Well, OK, if the deflationary influence of all that spare capacity and economic pessimism is counteracting the potential for an inflationary spending binge, then what’s counteracting the positive potential of QE i.e. the generous supply of cheap money for productive investment?
Stiglitz has various suggestions. For instance, no amount liquidity is going to help a system that people think is about to go bust anyway:
- “…consider a case like Spain, where so much money has fled the banking system – and continues to flee as Europe fiddles over the implementation of a common banking system. Just adding liquidity, while continuing current austerity policies, will not reignite the Spanish economy.”

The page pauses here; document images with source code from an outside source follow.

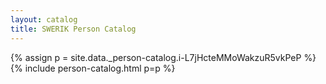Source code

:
 ```yaml
---
layout: catalog
title: SWERIK Person Catalog
---
```

{% assign p = site.data._person-catalog.i-L7jHcteMMoWakzuR5vkPeP %}
{% include person-catalog.html p=p %}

Then there’s the problem of directing the flow of all that newly created money:
- “…in the US, the smaller banks that largely finance small and medium-size enterprises have been all but neglected. The federal government – under both President George W. Bush and Barack Obama – allocated hundreds of billions of dollars to prop up the mega-banks, while allowing hundreds of these crucially important smaller lenders to fail.”
So, for these and other reasons, Stiglitz concludes that monetary stimulus won’t work – which to, his mind, only leaves one option:
- “…the stimulus that is needed – on both sides of the Atlantic – is a fiscal stimulus. Monetary policy has proven ineffective, and more of it is unlikely to return the economy to sustainable growth.”
But, surely, what applies to monetary stimulus also applies to fiscal stimulus? If fear of insolvency is prompting investors to pull their money from at-risk nations, then how will even more indebtedness be of any help? And, if the cash created by QE isn’t getting through to productive enterprises, the why should extra government spending be any more effective? Won’t the money just disappear into the same old black holes of waste, bail-out and patronage?
After all, it’s not as if monetary stimulus is always pursued instead of fiscal stimulus. In Britain and America, for instance, unprecedented levels of quantitative easing have gone hand-in-hand with unprecedented levels of debt-funding spending. The results should not inspire us to double-down on either bet.